Data under study:

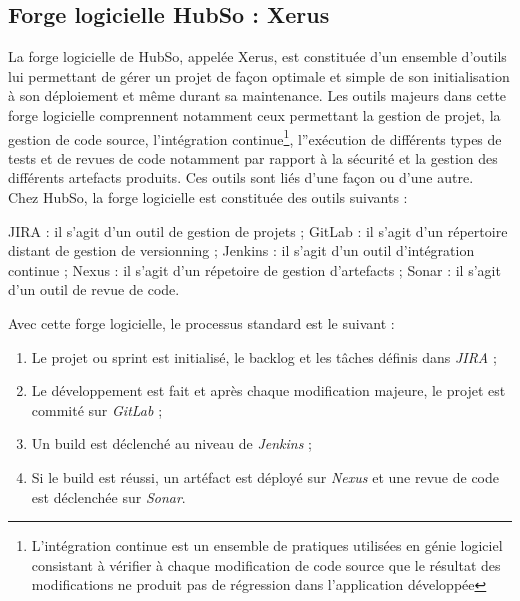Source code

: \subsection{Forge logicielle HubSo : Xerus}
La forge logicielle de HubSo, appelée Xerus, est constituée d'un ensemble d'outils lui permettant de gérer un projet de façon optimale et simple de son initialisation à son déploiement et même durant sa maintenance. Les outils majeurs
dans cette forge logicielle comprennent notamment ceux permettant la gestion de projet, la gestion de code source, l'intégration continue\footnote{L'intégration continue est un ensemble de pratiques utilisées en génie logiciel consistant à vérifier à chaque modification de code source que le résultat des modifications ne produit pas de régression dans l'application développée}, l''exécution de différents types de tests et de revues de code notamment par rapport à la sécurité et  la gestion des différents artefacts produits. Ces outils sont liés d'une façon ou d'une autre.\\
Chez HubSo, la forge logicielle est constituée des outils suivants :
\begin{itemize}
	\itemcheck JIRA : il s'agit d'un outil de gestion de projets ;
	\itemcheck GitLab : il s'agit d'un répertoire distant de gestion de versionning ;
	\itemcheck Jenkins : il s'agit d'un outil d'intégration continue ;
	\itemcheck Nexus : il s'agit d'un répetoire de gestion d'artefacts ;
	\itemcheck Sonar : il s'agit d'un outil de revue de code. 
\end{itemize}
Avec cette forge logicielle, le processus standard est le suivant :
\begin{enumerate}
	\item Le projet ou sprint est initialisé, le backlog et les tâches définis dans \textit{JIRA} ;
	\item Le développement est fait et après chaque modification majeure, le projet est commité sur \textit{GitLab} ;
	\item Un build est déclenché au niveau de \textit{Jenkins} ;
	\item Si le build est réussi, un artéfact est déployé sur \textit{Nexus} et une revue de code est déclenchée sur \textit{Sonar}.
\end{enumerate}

---

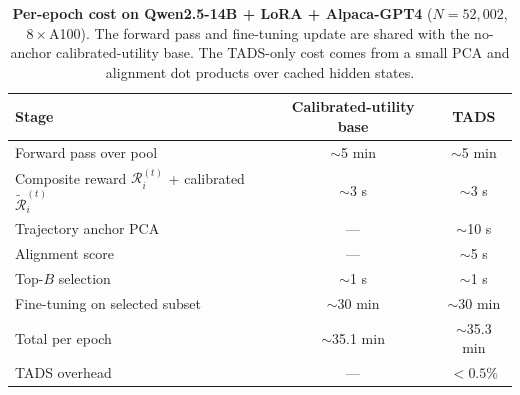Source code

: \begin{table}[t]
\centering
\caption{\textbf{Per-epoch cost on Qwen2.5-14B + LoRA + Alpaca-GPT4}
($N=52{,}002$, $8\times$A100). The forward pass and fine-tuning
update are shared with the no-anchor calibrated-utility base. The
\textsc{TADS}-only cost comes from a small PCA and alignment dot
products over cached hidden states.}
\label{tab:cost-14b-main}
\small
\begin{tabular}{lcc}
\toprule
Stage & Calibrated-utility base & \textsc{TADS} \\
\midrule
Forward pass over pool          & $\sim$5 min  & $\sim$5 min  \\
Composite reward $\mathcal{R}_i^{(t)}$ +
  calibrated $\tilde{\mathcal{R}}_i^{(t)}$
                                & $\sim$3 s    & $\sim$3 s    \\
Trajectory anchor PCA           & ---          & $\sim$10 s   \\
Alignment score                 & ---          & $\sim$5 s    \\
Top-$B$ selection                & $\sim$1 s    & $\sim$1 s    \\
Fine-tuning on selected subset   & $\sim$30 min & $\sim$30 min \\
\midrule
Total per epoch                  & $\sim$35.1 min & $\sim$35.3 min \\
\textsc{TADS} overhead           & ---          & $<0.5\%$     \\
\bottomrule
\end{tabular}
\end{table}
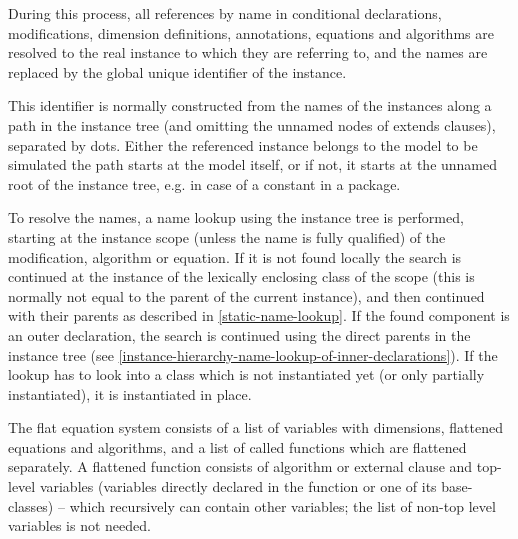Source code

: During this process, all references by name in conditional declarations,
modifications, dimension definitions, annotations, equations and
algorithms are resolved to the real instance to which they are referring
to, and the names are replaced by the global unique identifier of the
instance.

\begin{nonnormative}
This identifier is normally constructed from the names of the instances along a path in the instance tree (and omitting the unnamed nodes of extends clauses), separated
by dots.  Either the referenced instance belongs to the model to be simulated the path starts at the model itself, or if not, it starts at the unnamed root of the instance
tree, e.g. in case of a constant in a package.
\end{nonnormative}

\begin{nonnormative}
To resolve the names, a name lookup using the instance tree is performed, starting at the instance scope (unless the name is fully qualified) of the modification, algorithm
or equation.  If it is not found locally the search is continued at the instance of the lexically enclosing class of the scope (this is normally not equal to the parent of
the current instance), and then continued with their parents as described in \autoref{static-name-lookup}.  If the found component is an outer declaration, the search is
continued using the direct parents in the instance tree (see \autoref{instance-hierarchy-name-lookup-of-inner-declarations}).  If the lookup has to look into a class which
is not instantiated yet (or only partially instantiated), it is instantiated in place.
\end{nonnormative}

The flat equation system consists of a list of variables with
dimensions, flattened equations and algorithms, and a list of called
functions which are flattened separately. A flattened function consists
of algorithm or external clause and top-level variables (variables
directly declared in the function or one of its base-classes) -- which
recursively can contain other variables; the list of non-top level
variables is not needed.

Task requirements: Find the word "Jenkins" in the entries. Copy each line that holds it.

Expected answer:
	\itemcheck Jenkins : il s'agit d'un outil d'intégration continue ;
	\item Un build est déclenché au niveau de \textit{Jenkins} ;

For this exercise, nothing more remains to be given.